- Opening Delimiter -

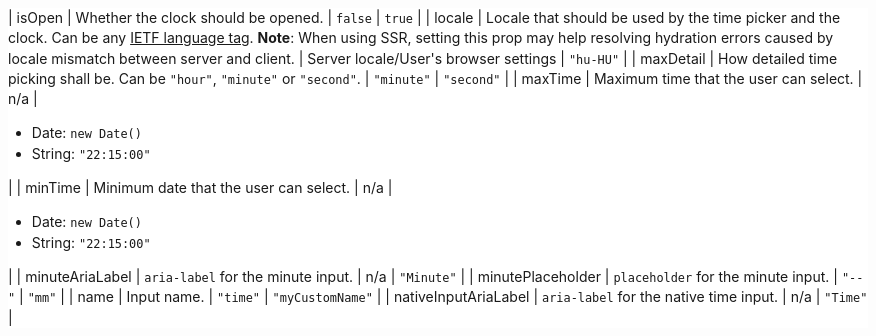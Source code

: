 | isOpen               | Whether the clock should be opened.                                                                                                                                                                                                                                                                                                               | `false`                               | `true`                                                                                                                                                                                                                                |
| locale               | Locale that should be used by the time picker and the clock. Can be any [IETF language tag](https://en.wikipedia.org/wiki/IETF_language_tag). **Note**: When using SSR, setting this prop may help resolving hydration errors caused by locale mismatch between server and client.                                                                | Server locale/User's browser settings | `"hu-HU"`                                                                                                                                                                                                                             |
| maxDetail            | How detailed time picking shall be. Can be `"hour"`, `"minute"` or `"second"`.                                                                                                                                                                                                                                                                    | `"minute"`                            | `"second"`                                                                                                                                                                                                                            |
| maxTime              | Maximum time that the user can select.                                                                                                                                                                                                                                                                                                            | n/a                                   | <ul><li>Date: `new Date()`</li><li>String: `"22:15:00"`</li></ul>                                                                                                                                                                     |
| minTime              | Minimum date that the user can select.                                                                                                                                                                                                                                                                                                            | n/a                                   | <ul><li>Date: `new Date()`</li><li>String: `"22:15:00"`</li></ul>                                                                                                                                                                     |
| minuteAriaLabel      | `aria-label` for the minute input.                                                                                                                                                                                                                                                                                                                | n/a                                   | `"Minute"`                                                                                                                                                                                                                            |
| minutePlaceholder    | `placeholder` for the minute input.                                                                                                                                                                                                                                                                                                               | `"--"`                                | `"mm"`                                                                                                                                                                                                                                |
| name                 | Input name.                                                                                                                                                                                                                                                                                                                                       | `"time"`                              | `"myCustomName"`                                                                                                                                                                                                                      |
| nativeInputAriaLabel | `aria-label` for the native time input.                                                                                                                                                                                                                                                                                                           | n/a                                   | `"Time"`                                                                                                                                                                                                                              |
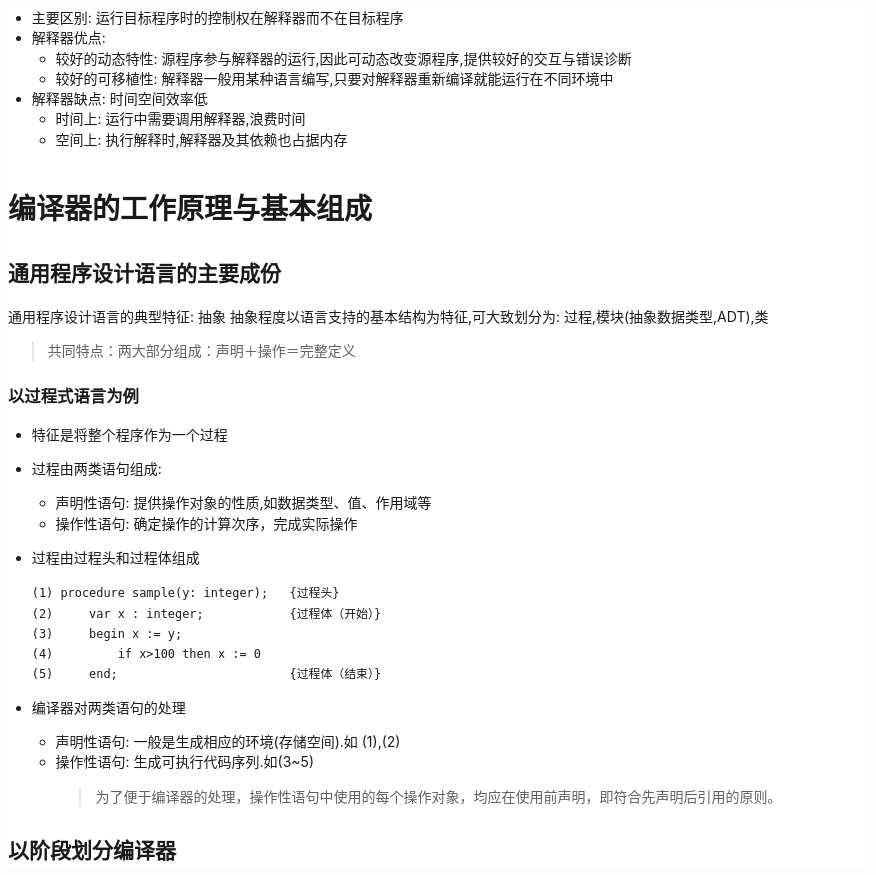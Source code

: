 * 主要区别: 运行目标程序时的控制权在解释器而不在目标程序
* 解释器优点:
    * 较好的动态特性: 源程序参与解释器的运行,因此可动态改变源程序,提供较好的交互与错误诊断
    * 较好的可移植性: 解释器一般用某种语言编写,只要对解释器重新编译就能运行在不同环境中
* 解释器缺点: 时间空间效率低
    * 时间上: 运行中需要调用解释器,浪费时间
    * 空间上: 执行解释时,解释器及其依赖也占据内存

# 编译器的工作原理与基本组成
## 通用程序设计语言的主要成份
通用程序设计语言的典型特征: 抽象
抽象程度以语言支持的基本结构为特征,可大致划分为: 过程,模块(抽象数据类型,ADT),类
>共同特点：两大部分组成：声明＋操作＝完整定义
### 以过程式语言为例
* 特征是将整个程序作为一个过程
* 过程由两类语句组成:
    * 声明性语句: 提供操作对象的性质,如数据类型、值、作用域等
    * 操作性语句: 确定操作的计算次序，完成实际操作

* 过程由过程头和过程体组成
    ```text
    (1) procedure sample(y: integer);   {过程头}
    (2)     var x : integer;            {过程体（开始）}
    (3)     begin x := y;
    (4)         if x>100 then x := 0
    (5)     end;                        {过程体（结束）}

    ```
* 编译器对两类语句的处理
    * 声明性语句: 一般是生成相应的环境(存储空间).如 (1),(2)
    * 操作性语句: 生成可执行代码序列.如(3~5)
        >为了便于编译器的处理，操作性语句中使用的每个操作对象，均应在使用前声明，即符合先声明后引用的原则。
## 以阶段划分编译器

- Closing Delimiter -

# INSTRUCTIONS FOR THE TASK
All of the data above must be printed exactly, minus its pictures.

# SOLVED EXERCISE
Source code

: | isOpen               | Whether the clock should be opened.                                                                                                                                                                                                                                                                                                               | `false`                               | `true`                                                                                                                                                                                                                                |
| locale               | Locale that should be used by the time picker and the clock. Can be any [IETF language tag](https://en.wikipedia.org/wiki/IETF_language_tag). **Note**: When using SSR, setting this prop may help resolving hydration errors caused by locale mismatch between server and client.                                                                | Server locale/User's browser settings | `"hu-HU"`                                                                                                                                                                                                                             |
| maxDetail            | How detailed time picking shall be. Can be `"hour"`, `"minute"` or `"second"`.                                                                                                                                                                                                                                                                    | `"minute"`                            | `"second"`                                                                                                                                                                                                                            |
| maxTime              | Maximum time that the user can select.                                                                                                                                                                                                                                                                                                            | n/a                                   | <ul><li>Date: `new Date()`</li><li>String: `"22:15:00"`</li></ul>                                                                                                                                                                     |
| minTime              | Minimum date that the user can select.                                                                                                                                                                                                                                                                                                            | n/a                                   | <ul><li>Date: `new Date()`</li><li>String: `"22:15:00"`</li></ul>                                                                                                                                                                     |
| minuteAriaLabel      | `aria-label` for the minute input.                                                                                                                                                                                                                                                                                                                | n/a                                   | `"Minute"`                                                                                                                                                                                                                            |
| minutePlaceholder    | `placeholder` for the minute input.                                                                                                                                                                                                                                                                                                               | `"--"`                                | `"mm"`                                                                                                                                                                                                                                |
| name                 | Input name.                                                                                                                                                                                                                                                                                                                                       | `"time"`                              | `"myCustomName"`                                                                                                                                                                                                                      |
| nativeInputAriaLabel | `aria-label` for the native time input.                                                                                                                                                                                                                                                                                                           | n/a                                   | `"Time"`                                                                                                                                                                                                                              |
Source code

: * 主要区别: 运行目标程序时的控制权在解释器而不在目标程序
* 解释器优点:
    * 较好的动态特性: 源程序参与解释器的运行,因此可动态改变源程序,提供较好的交互与错误诊断
    * 较好的可移植性: 解释器一般用某种语言编写,只要对解释器重新编译就能运行在不同环境中
* 解释器缺点: 时间空间效率低
    * 时间上: 运行中需要调用解释器,浪费时间
    * 空间上: 执行解释时,解释器及其依赖也占据内存

# 编译器的工作原理与基本组成
## 通用程序设计语言的主要成份
通用程序设计语言的典型特征: 抽象
抽象程度以语言支持的基本结构为特征,可大致划分为: 过程,模块(抽象数据类型,ADT),类
>共同特点：两大部分组成：声明＋操作＝完整定义
### 以过程式语言为例
* 特征是将整个程序作为一个过程
* 过程由两类语句组成:
    * 声明性语句: 提供操作对象的性质,如数据类型、值、作用域等
    * 操作性语句: 确定操作的计算次序，完成实际操作

* 过程由过程头和过程体组成
    ```text
    (1) procedure sample(y: integer);   {过程头}
    (2)     var x : integer;            {过程体（开始）}
    (3)     begin x := y;
    (4)         if x>100 then x := 0
    (5)     end;                        {过程体（结束）}

    ```
* 编译器对两类语句的处理
    * 声明性语句: 一般是生成相应的环境(存储空间).如 (1),(2)
    * 操作性语句: 生成可执行代码序列.如(3~5)
        >为了便于编译器的处理，操作性语句中使用的每个操作对象，均应在使用前声明，即符合先声明后引用的原则。
## 以阶段划分编译器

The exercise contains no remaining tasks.